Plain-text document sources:
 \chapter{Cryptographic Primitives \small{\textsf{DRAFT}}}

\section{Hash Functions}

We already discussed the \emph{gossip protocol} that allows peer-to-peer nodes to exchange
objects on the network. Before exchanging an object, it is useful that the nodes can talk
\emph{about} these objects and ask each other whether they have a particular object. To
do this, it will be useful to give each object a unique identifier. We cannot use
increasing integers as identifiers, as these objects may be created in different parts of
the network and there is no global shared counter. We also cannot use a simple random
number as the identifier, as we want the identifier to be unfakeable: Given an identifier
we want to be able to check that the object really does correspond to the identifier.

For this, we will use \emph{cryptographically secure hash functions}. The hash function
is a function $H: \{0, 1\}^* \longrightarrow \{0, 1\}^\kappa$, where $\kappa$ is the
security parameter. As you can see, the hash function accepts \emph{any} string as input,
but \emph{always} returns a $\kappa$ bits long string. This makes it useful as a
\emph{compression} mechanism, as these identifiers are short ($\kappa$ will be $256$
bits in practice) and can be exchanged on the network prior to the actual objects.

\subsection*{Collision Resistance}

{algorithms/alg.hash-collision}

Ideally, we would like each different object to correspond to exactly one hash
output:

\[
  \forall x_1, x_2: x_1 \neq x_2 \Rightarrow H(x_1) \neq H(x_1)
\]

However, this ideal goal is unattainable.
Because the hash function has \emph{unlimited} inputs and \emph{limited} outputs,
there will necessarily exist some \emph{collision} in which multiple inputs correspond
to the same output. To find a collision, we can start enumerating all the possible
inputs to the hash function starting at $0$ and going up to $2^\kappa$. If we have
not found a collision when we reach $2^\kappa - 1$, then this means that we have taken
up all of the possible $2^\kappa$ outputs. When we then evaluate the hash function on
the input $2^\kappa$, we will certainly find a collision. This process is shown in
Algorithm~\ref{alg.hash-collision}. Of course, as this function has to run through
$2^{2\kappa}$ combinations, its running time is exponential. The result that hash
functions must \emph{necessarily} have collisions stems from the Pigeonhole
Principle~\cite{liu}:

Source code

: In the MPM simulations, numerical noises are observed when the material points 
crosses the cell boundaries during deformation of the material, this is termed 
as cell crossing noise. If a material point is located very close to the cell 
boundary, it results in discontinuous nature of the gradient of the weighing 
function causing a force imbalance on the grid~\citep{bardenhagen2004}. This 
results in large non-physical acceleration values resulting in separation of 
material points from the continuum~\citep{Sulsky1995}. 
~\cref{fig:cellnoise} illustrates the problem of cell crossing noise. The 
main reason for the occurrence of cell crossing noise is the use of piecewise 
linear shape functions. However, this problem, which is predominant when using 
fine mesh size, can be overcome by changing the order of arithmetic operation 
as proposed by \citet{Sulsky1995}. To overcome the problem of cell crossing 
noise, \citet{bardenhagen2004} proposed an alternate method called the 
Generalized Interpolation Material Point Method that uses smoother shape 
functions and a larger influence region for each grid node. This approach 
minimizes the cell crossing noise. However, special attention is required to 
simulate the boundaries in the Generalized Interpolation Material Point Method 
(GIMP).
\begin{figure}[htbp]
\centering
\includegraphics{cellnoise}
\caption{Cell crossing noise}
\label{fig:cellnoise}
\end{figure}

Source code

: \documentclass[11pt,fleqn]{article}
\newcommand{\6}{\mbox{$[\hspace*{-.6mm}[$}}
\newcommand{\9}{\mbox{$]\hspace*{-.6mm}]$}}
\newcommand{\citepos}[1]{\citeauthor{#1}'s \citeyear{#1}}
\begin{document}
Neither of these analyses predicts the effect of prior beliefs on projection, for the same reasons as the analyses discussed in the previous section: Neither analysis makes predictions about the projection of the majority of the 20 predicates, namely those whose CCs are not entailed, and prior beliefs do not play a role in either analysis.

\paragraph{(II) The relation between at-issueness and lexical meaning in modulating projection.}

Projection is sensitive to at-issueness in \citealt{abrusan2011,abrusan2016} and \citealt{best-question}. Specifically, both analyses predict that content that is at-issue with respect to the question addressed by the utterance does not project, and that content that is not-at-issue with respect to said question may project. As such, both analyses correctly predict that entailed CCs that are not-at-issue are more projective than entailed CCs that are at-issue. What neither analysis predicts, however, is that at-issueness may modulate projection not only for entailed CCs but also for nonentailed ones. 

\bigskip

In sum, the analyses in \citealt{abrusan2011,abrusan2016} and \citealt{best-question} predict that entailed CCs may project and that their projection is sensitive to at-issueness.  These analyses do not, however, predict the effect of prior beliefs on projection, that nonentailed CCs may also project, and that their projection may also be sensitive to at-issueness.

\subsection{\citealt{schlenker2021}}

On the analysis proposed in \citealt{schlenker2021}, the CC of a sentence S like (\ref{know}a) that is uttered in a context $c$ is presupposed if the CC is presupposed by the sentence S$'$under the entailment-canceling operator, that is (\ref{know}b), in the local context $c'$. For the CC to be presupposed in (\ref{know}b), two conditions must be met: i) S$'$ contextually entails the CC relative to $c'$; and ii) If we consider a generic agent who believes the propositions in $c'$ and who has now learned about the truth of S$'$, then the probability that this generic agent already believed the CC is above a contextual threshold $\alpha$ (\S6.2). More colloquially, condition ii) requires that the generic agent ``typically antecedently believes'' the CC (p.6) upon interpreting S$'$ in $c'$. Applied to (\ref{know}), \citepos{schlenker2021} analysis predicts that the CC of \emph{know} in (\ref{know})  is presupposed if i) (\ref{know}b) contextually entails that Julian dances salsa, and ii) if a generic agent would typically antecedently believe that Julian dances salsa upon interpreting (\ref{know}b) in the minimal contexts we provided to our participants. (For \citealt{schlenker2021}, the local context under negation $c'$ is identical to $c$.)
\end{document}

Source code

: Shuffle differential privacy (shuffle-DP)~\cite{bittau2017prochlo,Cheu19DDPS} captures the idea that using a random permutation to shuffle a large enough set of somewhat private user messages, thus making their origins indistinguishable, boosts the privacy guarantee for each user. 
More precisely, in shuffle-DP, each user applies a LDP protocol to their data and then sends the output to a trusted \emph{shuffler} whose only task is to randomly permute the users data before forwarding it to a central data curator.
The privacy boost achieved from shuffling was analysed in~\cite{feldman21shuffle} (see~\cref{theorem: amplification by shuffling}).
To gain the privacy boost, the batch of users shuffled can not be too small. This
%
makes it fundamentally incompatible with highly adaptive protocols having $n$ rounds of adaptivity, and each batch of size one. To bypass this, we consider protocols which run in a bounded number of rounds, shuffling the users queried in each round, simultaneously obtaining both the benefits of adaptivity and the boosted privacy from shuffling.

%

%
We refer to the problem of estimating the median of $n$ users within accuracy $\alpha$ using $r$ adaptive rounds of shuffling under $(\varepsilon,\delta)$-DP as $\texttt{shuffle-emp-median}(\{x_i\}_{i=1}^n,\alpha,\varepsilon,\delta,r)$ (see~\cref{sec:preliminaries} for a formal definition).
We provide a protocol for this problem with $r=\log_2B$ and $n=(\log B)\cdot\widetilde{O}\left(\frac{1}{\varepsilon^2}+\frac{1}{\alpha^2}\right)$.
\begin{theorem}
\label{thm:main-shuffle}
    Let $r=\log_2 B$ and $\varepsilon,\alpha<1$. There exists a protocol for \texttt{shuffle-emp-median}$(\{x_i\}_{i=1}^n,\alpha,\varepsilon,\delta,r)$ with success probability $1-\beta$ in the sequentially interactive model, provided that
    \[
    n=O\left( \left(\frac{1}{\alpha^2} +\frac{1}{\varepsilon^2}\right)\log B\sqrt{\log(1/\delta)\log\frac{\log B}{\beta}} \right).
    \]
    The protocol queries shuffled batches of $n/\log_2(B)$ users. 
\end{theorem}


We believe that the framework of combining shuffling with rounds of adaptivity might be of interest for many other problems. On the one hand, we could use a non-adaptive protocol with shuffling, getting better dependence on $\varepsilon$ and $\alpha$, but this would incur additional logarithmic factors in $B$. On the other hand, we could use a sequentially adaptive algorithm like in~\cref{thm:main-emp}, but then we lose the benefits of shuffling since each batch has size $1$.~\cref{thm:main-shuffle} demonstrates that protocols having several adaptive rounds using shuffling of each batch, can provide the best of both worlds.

==

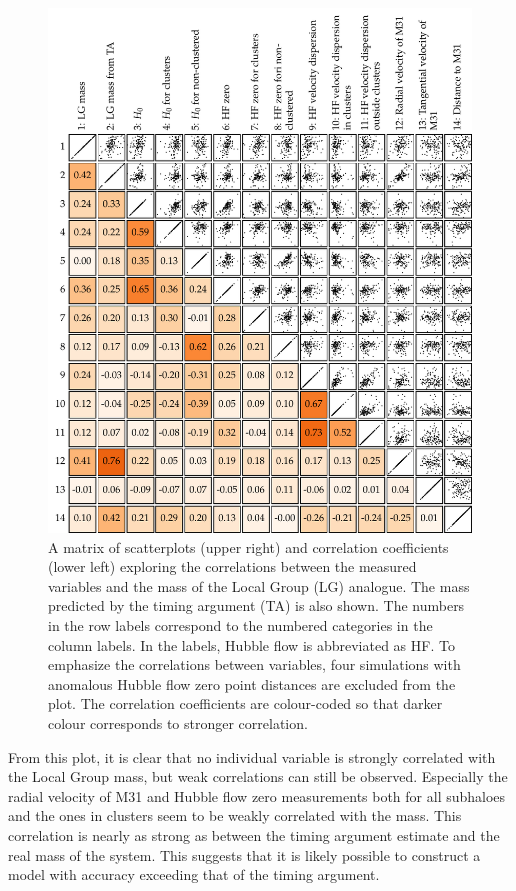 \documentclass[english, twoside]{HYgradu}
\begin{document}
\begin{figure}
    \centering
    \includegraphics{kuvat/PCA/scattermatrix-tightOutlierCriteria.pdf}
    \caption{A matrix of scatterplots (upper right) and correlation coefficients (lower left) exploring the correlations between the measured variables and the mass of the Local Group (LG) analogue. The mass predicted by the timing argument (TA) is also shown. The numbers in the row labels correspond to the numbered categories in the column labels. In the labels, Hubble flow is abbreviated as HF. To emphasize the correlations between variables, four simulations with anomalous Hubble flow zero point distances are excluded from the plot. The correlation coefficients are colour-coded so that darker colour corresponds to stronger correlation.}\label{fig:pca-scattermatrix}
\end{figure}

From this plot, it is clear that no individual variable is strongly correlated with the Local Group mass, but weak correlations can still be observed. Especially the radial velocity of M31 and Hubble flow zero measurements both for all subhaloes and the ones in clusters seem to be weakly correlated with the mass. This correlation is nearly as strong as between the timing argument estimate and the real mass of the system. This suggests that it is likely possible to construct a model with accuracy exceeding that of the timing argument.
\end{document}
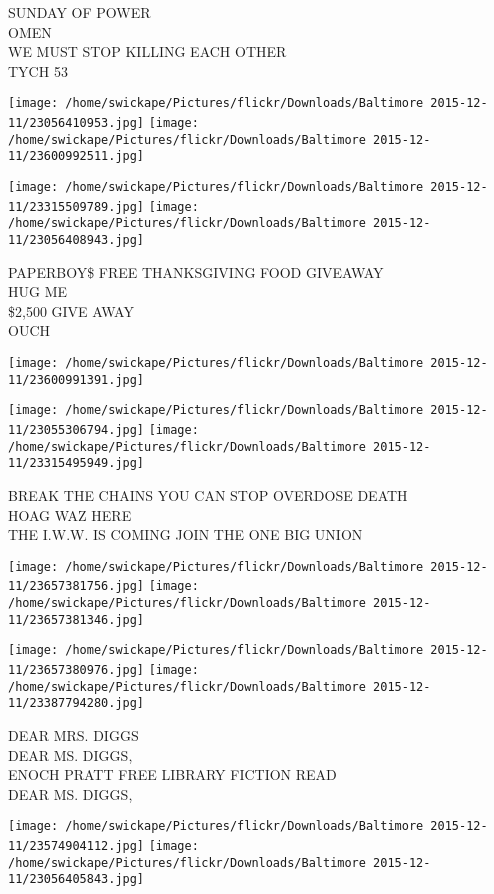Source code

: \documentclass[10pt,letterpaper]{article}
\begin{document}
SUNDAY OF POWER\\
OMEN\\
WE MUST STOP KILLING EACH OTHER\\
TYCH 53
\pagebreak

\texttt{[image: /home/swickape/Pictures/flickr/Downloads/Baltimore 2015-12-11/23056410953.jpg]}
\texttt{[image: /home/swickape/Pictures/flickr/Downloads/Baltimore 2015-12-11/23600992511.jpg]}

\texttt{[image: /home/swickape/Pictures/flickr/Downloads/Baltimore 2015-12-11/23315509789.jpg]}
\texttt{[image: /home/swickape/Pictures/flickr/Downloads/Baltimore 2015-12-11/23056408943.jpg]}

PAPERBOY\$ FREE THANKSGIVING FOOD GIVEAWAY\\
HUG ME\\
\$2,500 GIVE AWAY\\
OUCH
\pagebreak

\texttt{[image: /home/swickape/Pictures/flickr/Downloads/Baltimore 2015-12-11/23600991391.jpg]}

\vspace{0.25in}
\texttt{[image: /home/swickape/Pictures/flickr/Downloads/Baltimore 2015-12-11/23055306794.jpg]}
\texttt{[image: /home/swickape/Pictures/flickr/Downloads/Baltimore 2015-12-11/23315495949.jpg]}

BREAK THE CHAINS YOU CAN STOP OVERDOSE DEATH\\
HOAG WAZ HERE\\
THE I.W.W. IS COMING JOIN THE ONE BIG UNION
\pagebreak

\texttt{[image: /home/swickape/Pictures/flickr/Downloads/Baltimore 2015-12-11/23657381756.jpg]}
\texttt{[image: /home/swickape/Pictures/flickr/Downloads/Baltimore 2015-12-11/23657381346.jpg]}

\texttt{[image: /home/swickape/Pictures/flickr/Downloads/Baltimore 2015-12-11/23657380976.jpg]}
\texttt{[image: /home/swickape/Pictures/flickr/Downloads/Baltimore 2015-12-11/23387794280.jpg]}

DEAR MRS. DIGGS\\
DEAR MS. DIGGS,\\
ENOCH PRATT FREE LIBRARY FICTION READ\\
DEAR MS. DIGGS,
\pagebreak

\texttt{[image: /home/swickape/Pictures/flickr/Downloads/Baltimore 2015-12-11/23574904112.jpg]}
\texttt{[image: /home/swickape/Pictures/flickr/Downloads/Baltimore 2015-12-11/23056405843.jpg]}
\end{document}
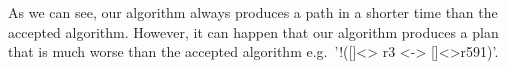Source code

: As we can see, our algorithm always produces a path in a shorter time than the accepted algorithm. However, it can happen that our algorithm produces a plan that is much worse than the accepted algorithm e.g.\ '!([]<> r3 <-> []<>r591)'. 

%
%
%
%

WORK TO BE COMPLETED.
Your answer should be each line of the data that contains the word "inputs", copied as it stands.

FINAL ANSWER.
Because the hash function has \emph{unlimited} inputs and \emph{limited} outputs,
there will necessarily exist some \emph{collision} in which multiple inputs correspond
inputs to the hash function starting at $0$ and going up to $2^\kappa$. If we have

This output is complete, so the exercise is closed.